▸ WHAT THE TASK ASKS
Your task is to filter the data below down to the lines holding "Adaptive".
++++ SUPPLIED MATERIAL
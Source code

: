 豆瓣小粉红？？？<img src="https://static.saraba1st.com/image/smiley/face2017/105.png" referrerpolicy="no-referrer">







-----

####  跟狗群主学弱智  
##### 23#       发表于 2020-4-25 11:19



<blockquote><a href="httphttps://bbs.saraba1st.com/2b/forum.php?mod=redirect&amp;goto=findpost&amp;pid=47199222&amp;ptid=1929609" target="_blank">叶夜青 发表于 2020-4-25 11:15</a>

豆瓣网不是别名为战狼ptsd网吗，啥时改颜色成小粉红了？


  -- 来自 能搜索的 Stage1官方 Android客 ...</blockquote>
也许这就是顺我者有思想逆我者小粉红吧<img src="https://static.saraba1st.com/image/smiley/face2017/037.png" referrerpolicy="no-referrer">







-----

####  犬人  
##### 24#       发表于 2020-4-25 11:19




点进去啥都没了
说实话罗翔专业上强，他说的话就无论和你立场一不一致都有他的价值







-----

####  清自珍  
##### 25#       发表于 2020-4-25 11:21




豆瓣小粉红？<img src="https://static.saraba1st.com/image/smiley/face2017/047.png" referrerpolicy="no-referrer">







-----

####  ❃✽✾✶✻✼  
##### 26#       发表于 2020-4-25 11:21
++++++++
++++ SUPPLIED MATERIAL
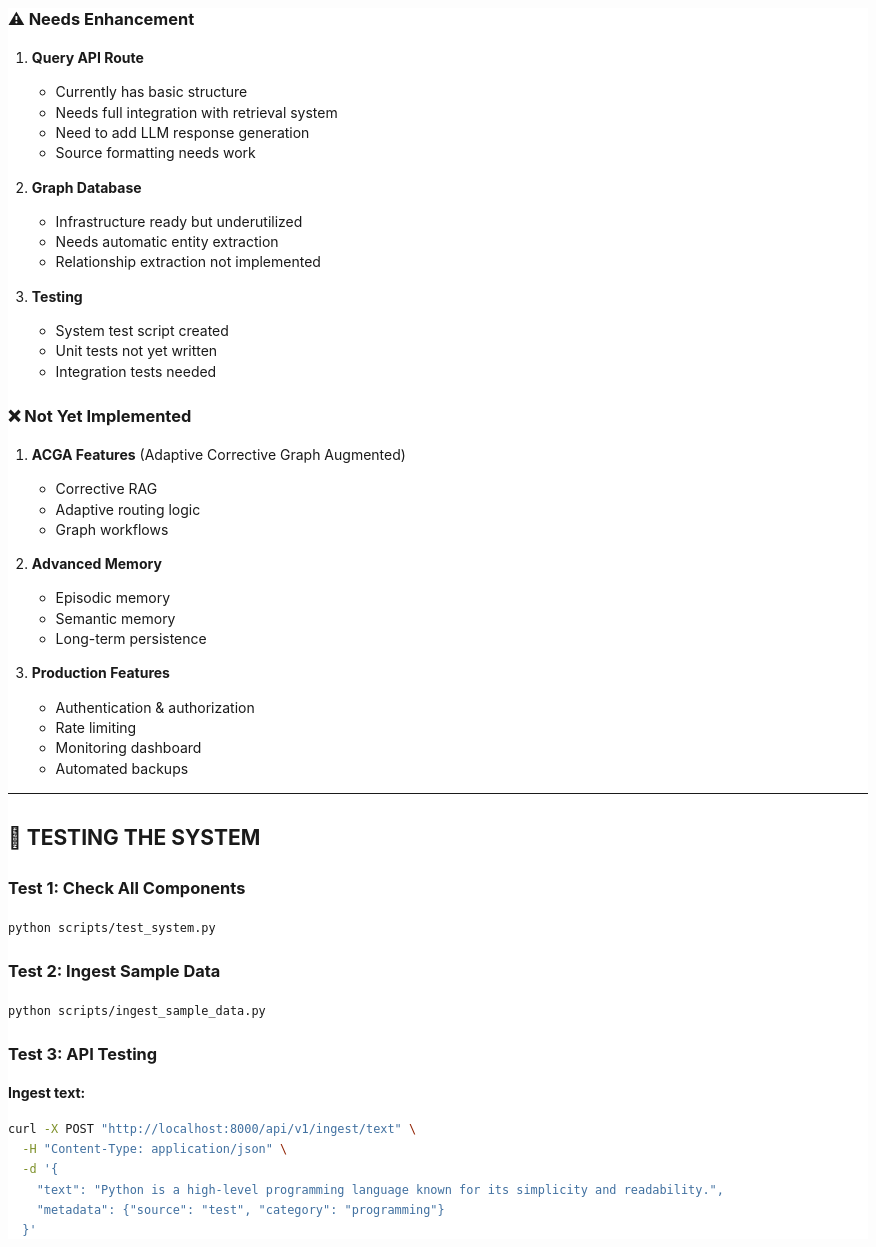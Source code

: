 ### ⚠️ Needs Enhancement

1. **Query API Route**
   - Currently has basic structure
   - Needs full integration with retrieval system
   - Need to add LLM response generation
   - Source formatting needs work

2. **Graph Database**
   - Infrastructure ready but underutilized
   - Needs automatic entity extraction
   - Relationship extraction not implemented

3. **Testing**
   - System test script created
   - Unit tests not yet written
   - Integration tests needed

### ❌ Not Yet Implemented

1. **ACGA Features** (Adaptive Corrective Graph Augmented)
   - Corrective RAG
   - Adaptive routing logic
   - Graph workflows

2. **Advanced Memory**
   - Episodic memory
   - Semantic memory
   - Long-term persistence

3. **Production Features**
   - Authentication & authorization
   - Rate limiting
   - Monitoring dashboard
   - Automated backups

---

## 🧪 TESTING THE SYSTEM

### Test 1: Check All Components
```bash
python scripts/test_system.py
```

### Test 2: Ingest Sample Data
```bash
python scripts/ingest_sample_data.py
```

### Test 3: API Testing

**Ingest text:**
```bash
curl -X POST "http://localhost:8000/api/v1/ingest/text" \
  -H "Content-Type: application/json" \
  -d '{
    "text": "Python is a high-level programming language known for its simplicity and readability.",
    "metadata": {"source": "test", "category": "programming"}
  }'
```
++++++++
++++ SUPPLIED MATERIAL
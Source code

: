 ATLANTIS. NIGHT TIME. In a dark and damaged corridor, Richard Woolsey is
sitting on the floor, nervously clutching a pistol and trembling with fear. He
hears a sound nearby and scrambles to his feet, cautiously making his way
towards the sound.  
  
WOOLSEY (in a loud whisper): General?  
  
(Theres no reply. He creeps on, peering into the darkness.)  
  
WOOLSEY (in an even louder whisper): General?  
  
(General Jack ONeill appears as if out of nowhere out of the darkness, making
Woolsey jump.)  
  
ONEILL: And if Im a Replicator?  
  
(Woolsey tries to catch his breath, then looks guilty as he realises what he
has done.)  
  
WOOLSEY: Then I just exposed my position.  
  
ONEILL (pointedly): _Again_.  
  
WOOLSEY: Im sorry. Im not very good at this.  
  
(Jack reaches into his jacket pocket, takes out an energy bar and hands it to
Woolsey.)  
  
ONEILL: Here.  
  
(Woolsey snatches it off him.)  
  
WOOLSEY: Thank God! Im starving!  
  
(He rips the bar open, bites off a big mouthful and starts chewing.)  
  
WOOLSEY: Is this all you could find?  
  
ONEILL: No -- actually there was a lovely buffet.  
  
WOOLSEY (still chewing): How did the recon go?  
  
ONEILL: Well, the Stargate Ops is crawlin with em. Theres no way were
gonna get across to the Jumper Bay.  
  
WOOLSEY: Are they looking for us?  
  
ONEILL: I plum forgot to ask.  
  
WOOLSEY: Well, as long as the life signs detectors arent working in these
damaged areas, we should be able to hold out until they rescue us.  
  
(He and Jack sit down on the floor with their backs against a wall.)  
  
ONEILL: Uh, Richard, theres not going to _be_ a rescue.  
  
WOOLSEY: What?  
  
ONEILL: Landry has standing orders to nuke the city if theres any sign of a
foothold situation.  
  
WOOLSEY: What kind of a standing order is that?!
++++++++
▸ ANSWER TO THIS EXERCISE
1. **ACGA Features** (Adaptive Corrective Graph Augmented)
   - Adaptive routing logic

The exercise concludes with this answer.